Towards universal structure-based prediction of class II MHC epitopes for diverse allotypes.

机构信息

Department of Molecular Pharmacology and Experimental Therapeutics, Mayo Clinic, Scottsdale, Arizona, United States of America.

出版信息

PLoS One. 2010 Dec 20;5(12):e14383. doi: 10.1371/journal.pone.0014383.

Abstract

The binding of peptide fragments of antigens to class II MHC proteins is a crucial step in initiating a helper T cell immune response.

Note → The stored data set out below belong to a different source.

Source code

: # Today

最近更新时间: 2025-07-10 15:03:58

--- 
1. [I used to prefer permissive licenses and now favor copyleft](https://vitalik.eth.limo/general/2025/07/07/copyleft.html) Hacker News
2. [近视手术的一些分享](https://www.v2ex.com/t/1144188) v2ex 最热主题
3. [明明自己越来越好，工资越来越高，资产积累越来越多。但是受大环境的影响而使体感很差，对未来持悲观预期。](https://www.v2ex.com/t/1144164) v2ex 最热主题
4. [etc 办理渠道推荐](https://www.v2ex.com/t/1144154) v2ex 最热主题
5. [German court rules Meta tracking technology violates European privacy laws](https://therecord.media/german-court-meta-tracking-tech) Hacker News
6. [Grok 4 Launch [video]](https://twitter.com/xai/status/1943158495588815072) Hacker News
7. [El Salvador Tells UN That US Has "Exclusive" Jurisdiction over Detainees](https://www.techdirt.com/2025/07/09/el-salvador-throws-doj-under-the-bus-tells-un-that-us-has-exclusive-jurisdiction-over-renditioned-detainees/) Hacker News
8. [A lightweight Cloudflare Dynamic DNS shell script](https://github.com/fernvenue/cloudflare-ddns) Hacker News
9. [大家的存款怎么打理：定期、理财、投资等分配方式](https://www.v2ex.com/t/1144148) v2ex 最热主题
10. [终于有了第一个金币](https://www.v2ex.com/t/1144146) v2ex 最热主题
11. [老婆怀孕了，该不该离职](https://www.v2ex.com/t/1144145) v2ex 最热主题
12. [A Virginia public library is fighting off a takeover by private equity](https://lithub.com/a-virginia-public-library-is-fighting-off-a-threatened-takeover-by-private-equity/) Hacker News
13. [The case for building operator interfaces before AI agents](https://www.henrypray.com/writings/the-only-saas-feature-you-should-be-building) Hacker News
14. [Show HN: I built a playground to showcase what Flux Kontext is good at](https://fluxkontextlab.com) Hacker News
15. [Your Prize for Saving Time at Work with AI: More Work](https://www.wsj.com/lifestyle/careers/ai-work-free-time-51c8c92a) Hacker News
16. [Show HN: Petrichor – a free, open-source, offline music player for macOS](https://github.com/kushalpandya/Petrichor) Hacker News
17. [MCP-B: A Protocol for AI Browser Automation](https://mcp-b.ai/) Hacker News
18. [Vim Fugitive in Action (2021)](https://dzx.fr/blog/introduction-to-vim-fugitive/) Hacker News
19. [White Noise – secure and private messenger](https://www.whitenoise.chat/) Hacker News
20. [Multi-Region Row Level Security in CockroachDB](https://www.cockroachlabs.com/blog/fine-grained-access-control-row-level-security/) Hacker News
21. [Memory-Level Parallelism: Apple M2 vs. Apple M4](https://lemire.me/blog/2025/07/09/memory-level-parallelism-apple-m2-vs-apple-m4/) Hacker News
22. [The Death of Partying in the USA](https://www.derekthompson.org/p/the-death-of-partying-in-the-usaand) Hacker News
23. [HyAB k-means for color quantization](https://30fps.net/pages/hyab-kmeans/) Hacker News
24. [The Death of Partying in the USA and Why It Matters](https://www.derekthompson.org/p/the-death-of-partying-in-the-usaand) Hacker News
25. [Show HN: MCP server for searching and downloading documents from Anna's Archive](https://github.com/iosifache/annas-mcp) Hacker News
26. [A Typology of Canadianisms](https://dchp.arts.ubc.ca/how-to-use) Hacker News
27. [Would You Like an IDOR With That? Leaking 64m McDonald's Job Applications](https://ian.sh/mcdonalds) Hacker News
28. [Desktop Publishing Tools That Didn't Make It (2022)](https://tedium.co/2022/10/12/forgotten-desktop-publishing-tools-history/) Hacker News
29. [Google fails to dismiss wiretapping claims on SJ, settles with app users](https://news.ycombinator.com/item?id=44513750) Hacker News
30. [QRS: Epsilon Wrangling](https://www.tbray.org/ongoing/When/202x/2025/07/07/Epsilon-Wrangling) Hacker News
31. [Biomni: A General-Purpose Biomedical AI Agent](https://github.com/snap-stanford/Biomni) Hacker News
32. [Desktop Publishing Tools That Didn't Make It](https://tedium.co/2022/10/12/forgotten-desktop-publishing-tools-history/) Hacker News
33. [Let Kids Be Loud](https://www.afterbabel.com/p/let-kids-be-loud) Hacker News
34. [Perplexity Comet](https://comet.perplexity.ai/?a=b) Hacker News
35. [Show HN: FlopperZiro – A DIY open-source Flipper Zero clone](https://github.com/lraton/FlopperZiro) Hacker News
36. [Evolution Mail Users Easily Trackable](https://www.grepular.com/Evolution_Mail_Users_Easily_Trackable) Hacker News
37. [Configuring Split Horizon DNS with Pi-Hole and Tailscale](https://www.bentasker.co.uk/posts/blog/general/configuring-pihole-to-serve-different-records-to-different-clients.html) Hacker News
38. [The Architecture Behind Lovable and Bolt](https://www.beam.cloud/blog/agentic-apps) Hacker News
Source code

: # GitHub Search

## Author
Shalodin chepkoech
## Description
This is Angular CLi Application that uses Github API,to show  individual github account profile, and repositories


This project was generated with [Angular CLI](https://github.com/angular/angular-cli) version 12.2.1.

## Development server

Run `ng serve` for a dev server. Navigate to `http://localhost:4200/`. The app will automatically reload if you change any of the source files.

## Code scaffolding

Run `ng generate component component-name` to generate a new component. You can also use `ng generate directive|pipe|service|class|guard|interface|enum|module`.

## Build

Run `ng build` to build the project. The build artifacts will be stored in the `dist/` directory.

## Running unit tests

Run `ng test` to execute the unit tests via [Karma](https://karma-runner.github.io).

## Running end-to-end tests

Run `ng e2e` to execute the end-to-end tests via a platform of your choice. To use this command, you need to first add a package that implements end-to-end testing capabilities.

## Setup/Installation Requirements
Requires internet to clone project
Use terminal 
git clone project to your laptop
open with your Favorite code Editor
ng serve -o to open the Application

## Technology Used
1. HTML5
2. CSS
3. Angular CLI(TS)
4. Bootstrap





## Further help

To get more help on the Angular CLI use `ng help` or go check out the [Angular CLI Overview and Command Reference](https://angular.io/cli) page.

The discovery of these peptide epitopes is important for understanding the normal immune response and its misregulation in autoimmunity and allergies and also for vaccine design. In spite of their biomedical importance, the high diversity of class II MHC proteins combined with the large number of possible peptide sequences make comprehensive experimental determination of epitopes for all MHC allotypes infeasible. Computational methods can address this need by predicting epitopes for a particular MHC allotype. We present a structure-based method for predicting class II epitopes that combines molecular mechanics docking of a fully flexible peptide into the MHC binding cleft followed by binding affinity prediction using a machine learning classifier trained on interaction energy components calculated from the docking solution. Although the primary advantage of structure-based prediction methods over the commonly employed sequence-based methods is their applicability to essentially any MHC allotype, this has not yet been convincingly demonstrated. In order to test the transferability of the prediction method to different MHC proteins, we trained the scoring method on binding data for DRB1*0101 and used it to make predictions for multiple MHC allotypes with distinct peptide binding specificities including representatives from the other human class II MHC loci, HLA-DP and HLA-DQ, as well as for two murine allotypes. The results showed that the prediction method was able to achieve significant discrimination between epitope and non-epitope peptides for all MHC allotypes examined, based on AUC values in the range 0.632-0.821. We also discuss how accounting for peptide binding in multiple registers to class II MHC largely explains the systematically worse performance of prediction methods for class II MHC compared with those for class I MHC based on quantitative prediction performance estimates for peptide binding to class II MHC in a fixed register.

摘要

抗原肽片段与 II 类 MHC 蛋白的结合是启动辅助性 T 细胞免疫反应的关键步骤。这些肽表位的发现对于理解正常免疫反应及其在自身免疫和过敏反应中的异常调节以及疫苗设计都非常重要。尽管它们具有重要的医学意义,但 II 类 MHC 蛋白的高度多样性与可能的肽序列数量之多使得全面实验确定所有 MHC 同种型的表位变得不可行。计算方法可以通过预测特定 MHC 同种型的表位来满足这一需求。我们提出了一种基于结构的方法来预测 II 类表位,该方法将完全柔性的肽分子力学对接到 MHC 结合槽中,然后使用基于从对接解决方案计算得出的相互作用能分量的机器学习分类器进行结合亲和力预测。尽管基于结构的预测方法相对于常用的基于序列的方法的主要优势在于它们适用于几乎任何 MHC 同种型,但这尚未得到令人信服的证明。为了测试预测方法对不同 MHC 蛋白的可转移性,我们在 DRB1*0101 的结合数据上训练了评分方法,并将其用于对具有不同肽结合特异性的多种 MHC 同种型进行预测,包括来自其他人类 II 类 MHC 基因座的代表,HLA-DP 和 HLA-DQ,以及两种鼠同种型。结果表明,该预测方法能够基于 AUC 值在 0.632-0.821 的范围内,对所有检查的 MHC 同种型的表位和非表位肽进行显著区分。我们还讨论了如何考虑到 II 类 MHC 中多个注册处的肽结合在很大程度上解释了与基于 II 类 MHC 中肽结合的定量预测性能估计相比,预测方法对 II 类 MHC 的性能较差,而不是对 I 类 MHC 的预测方法。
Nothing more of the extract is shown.